Entertainment

Why I’m yet to remarry—Tee Mac

Former President of the Performing Musicians Association of Nigeria (PMAN), Tee Mac Omatshola Iseli, was born to a former Swiss Ambassador to Nigeria who married an Itsekiri princess. But he suffered a cruel fate when his father was assassinated in Lagos. His mother was, however, smart enough to send him and his two sisters their father’s wealthy family in Switzerland. But Tee Mac, as he is popular known, was not one to forget Nigeria. He returned to the country and today, he is a success story in business and entertainment, which includes his ownership of a thriving night club in Surulere, Lagos. He spoke with PAUL UKPABIO on his social and business lives, his tenure as PMAN president, why he is yet to remarry and his regrets about Nigeria.

How would you describe yourself as a musician and former PMAN president?

I am first a concert Flutist, then a philharmonic composer, then a performer with a tight live band, then a business man and a unionist. As you can see, the PMAN thing was actually the last on my list. Was it your personal decision to become a musician or it was due to some external influences? After my Swiss father Theo Manfred Iseli was assassinated in Lagos in 1951, my mother, Susana Grey Fregene Omateye, an Itsekiri princess, sent me and my two sisters to Switzerland where my wealthy Swiss family took us in. I had the best education money can buy. I had to study business to have a solid background. But I was also allowed to study music.

I had wanted to be a flutist since I was a small boy. I think in a previous life, I already played the flute, and as a small boy, I remembered (laughs).

Many years after your presidency at PMAN, would you say that PMAN is now more united?

Whenever you have two Nigerians together, you have two opinions, two political parties or two musician unions. I had the misfortune of inheriting a very negative splinter group from Charly Boy’s time, and it was only after their leader had ended up in Ikoyi Prison that we got a bit of peace from that negative group. But then, three other factions came up. Now, there is peace. We had a great election in Abuja in January 2017, endorsed and supervised by the Ministry of Labour. The Trade Union Secretary and the Labour Congress were in attendance. PMAN needs to raise money to re-organise and then it will be the shiny union again. Note that PMAN is the largest black musicians union in the world!

What were the challenges that came with being the PMAN president?

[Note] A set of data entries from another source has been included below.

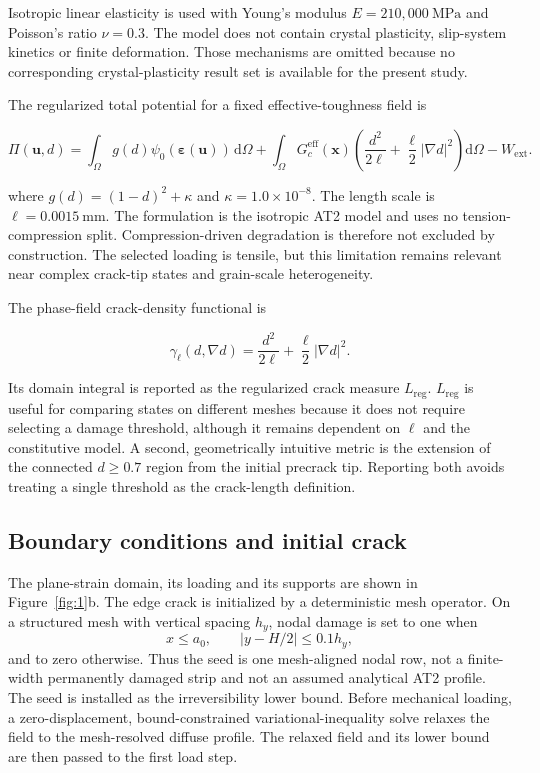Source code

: \documentclass[preprint,12pt]{elsarticle}
\begin{document}
Isotropic linear elasticity is used with Young's modulus \(E=210{,}000~\mathrm{MPa}\) and Poisson's ratio \(\nu=0.3\). The model does not contain crystal plasticity, slip-system kinetics or finite deformation. Those mechanisms are omitted because no corresponding crystal-plasticity result set is available for the present study.

The regularized total potential for a fixed effective-toughness field is

\begin{equation}
\Pi(\mathbf{u},d)=\int_{\Omega}g(d)\psi_0(\boldsymbol{\varepsilon}(\mathbf{u}))\,\mathrm{d}\Omega+\int_{\Omega}G_c^{\mathrm{eff}}(\mathbf{x})\left(\frac{d^2}{2\ell}+\frac{\ell}{2}\lvert\nabla d\rvert^2\right)\mathrm{d}\Omega-W_{\mathrm{ext}}.
\end{equation}

where \(g(d)=(1-d)^2+\kappa\) and \(\kappa=1.0\times10^{-8}\). The length scale is \(\ell=0.0015~\mathrm{mm}\). The formulation is the isotropic AT2 model and uses no tension-compression split. Compression-driven degradation is therefore not excluded by construction. The selected loading is tensile, but this limitation remains relevant near complex crack-tip states and grain-scale heterogeneity.

The phase-field crack-density functional is

\begin{equation}
\gamma_{\ell}(d,\nabla d)=\frac{d^2}{2\ell}+\frac{\ell}{2}\lvert\nabla d\rvert^2.
\end{equation}

Its domain integral is reported as the regularized crack measure \(L_{\mathrm{reg}}\). \(L_{\mathrm{reg}}\) is useful for comparing states on different meshes because it does not require selecting a damage threshold, although it remains dependent on \(\ell\) and the constitutive model. A second, geometrically intuitive metric is the extension of the connected \(d\ge0.7\) region from the initial precrack tip. Reporting both avoids treating a single threshold as the crack-length definition.

\subsection{Boundary conditions and initial crack}
The plane-strain domain, its loading and its supports are shown in
Figure~\ref{fig:1}b. The edge crack is initialized by a deterministic mesh
operator. On a structured mesh with vertical spacing $h_y$, nodal damage is set
to one when
\[
x\le a_0,\qquad |y-H/2|\le0.1h_y,
\]
and to zero otherwise. Thus the seed is one mesh-aligned nodal row, not a
finite-width permanently damaged strip and not an assumed analytical AT2 profile.
The seed is installed as the irreversibility lower bound. Before mechanical
loading, a zero-displacement, bound-constrained variational-inequality solve
relaxes the field to the mesh-resolved diffuse profile. The relaxed field and its
lower bound are then passed to the first load step.
\end{document}
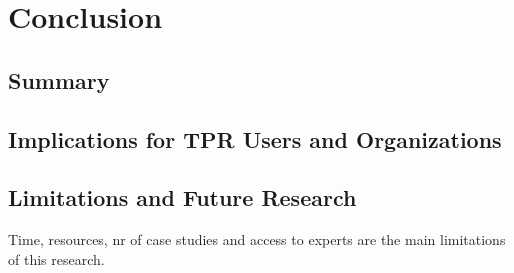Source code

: 
\newpage
\section{Conclusion}


\subsection{Summary}




\subsection{Implications for \ac{TPR} Users and Organizations}


\subsection{Limitations and Future Research}

Time, resources, nr of case studies and access to experts are the main limitations of this research.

Too many negative people there; ready to destroy. Most have not yet realised that unity is a great deal of power. I was able to get the Immigration to work with me to implement the laws that foreign artistes need a visa with temporary work permit and had to pay tax at source. This created many enemies for me, especially with churches who were importing gospel artistes and preachers without temporary work permit visas for their yearly big revival festivals at the Tafawa Balewa Square. I hope they are implementing it now, because the new PMAN will continue to arrest them with the Immigration services.

What inspires you as a musician and entertainer?

I am a creator. I love to create good music. I do commercial music, but my level is high and not always understood in Nigeria. Here, ‘skelewoo’ “and ‘Baby-i-o’ are reigning. For me, music must have good lyrics, logic cords or harmonies, and a good lead melody line; solid and not too noisy percussion. In the late 80s and early 90s, favourite American bands were coming to Nigeria for shows that sometimes lasted days. Why is that no longer rampant? I think it is good they are not coming again.

They were mostly the international commercial bands imported to Nigeria. Suddenly, young people were no longer going to the shows of Nigeria’s best artistes. It had to be Lakeside or Shalamar or whatever they did bring to Nigeria. But honestly, Nigerians could not gain anything from those shows. Then came the Thisday shows where actually good bands came to Nigeria on a regular basis and the young crowed could listen to good modern music and compare. Now, because Nigeria is broke and foreign currency is hard to come by, those shows have stopped. The more the economy is down, the more the entertainment Industry is down. Music is a reflection of the health of any economy. When the country is broke, the entertainment industry too will be broke.

What are your views about young musicians who are seeking wealth in music?

Is it because the problem of piracy is no more there? No, piracy is still there, but it is less. Now, the main problem is illegal downloading. Young people blue-tooth songs to one another, which is against the law. Some of the young musicians make money through ringtone. Some have ‘Yahoo boy’ brothers who pay for their videos and support them with their illegal money. I can tell you with authority that the income from legal record sales is very minimal at the moment in Nigeria and there are few shows. Most are just stories for the tabloids and Instagram on how rich they are and how much money they are making!

You seem to have married music with business, which is something that most other musicians have not been able to do. How did that come about?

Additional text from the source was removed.